特別な事は何も言えませんが…

 イチローが現役引退することが遂に決定した。
 もちろん昨年シーズン中の前代未聞の契約、さらに今年東京での開幕戦の出場決定という変則的な事象からこの事を予感する人は多かったろう。しかしイチローなら、そんな思惑を必ずや覆してくれるに違いない、そう信じる気持ちがどこかにあった。

 しかし――今年に入ってアメリカから伝わってくるオープン戦の不振情報はこちらの気持ちを不安にさせ、そして東京に乗りこんできてからのプレーを観て…「ああ、イチローもやはり"人の子"だったのだ」そんな事を思わずにはいられなかった。

 そこにはこちらの知るあの"イチロー"の姿はもうなかった。確かに肩や足腰と言った体力的には年齢を感じさせないものがあったが、目がボールに追いついてないのか、そのせいで反射神経がにぶっているのか、動き出すのに一瞬の遅れがあって、その一瞬が命取りになっているように感じた。
 打席に立った姿を見ていても、もうなんだか打てる気がしない…。実際に凡退を繰り返しているし、なによりも何度となく見逃しの三振をするのを見て、もはやその予感は決定的になった。もうなすすべもなく、ただボールがキャッチャーミットに収まるのを一歩遅れてただ見ているような様子なのだ。メジャーはもちろん、日本チームのスピードにも追いついていないように見えた。

 きのうのメジャー開幕戦、イチローは第1打席にセカンドフライを打ち上げた後、あっさりと交代させられた。その瞬間(ああ、2戦目の先発はないな)と思った。
 しかし今日もまたスタメンにイチローの名前がある。なんだか奇妙な気持ちだった。今日こそは何か見せてくれるのか…しかしあいかわらず凡退を続け、第3打席ではまたもやなすすべもなく見逃しの三振で終わった。「戦力外…」脳裏にそんな言葉が明滅した。
 さらに試合後に会見を開くという。もはや決定的だった。そしてネットを検索すると、MLBでは既にイチローの引退を報じているとの文字が…。
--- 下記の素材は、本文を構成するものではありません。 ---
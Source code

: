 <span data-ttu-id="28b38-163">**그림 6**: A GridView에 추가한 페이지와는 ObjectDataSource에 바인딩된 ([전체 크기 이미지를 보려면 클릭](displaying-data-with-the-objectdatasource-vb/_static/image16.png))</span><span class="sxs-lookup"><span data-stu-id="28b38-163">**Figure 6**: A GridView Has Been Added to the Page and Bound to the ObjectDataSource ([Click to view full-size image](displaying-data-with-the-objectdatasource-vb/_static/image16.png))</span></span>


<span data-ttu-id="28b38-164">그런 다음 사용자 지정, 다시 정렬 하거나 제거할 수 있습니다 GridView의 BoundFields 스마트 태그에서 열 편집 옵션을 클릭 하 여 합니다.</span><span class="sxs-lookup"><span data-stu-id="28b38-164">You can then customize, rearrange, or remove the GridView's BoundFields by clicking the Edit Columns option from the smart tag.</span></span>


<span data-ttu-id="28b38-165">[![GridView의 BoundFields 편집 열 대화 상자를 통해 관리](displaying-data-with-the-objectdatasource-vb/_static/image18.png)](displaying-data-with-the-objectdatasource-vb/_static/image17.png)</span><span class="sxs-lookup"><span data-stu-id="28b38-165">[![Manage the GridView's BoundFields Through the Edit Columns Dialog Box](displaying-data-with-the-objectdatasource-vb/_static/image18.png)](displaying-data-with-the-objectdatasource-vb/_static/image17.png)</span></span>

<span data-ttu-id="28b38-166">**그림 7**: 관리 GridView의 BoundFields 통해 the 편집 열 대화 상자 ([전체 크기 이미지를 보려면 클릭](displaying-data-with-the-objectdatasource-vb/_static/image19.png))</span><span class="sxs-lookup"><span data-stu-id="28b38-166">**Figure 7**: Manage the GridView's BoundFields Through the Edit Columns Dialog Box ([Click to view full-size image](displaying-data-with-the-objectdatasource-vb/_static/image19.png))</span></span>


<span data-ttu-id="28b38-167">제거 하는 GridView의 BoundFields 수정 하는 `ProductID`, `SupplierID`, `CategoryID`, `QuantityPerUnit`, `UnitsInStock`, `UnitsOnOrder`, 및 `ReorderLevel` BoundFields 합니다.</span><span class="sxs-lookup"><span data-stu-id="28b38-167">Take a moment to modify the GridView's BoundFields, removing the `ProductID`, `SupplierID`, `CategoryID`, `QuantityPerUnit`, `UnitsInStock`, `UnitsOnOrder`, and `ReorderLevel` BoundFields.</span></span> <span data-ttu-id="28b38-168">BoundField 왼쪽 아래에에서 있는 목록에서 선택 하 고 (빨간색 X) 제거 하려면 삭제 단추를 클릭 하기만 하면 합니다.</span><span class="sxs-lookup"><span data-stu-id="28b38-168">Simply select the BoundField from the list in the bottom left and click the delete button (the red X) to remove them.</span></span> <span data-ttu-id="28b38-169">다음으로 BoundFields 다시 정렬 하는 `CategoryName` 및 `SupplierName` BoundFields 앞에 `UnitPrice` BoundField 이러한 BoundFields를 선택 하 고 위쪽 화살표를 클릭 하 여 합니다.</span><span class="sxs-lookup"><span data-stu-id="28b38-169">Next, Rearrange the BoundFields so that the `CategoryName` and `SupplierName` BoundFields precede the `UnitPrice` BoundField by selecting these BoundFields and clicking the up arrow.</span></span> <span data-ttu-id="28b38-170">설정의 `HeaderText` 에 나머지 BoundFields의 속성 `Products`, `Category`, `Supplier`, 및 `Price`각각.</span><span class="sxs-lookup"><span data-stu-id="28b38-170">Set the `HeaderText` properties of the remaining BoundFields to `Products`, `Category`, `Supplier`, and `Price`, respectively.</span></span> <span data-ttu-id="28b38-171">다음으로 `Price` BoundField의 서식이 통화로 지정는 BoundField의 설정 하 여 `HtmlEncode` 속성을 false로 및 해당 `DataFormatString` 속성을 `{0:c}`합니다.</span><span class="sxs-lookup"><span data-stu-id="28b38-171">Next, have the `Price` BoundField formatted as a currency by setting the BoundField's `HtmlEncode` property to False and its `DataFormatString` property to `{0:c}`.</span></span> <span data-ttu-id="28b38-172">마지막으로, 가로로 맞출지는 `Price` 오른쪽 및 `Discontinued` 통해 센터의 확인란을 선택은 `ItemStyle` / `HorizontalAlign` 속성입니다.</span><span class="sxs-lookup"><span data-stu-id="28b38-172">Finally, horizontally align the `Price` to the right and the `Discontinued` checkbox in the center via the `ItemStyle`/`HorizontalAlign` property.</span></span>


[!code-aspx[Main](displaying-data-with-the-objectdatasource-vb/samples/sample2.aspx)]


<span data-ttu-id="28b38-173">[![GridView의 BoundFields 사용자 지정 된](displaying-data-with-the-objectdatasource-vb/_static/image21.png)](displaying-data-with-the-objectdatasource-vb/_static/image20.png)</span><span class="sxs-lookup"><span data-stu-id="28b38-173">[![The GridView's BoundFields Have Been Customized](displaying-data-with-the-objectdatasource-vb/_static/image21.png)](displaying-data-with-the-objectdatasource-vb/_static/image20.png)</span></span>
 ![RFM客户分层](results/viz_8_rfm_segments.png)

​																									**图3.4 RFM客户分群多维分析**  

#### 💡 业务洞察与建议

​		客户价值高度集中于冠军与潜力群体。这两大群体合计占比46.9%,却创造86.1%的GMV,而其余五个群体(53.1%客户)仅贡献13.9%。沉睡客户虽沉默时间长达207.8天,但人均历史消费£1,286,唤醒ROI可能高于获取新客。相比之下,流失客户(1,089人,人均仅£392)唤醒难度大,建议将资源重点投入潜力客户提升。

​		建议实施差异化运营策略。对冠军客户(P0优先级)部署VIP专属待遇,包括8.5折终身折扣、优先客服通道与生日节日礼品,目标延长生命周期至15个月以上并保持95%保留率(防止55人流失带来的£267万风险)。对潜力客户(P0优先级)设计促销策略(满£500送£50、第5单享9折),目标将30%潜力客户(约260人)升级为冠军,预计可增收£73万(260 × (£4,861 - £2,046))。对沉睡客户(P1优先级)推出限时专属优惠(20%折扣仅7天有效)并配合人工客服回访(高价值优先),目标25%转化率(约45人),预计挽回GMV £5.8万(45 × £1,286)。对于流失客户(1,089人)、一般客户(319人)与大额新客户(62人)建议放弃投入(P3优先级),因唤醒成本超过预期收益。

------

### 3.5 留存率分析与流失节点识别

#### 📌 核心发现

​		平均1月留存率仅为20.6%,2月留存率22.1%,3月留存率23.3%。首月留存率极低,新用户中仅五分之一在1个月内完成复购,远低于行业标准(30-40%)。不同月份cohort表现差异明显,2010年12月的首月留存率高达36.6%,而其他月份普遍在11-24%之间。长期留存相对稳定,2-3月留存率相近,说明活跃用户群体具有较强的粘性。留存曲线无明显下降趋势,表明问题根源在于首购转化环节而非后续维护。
 この期に及んでこの引退に異を唱える人はいないだろう。が、それでも感無量でどうしようもなく、うまく言葉が出てこない。ただ、ONに匹敵するスーパースターは、ただ一人、イチローだけだということだけは確信した。それは人格的なこともすべてひっくるめてだが、彼のような人はいるだけでもまわりに素晴らしい影響を波及していくだろう。今後指導者として球界に残ってくれるとは思うが、これからも日米球界すべてに素晴らしいものを残していってほしい、その事を願わずにいられない。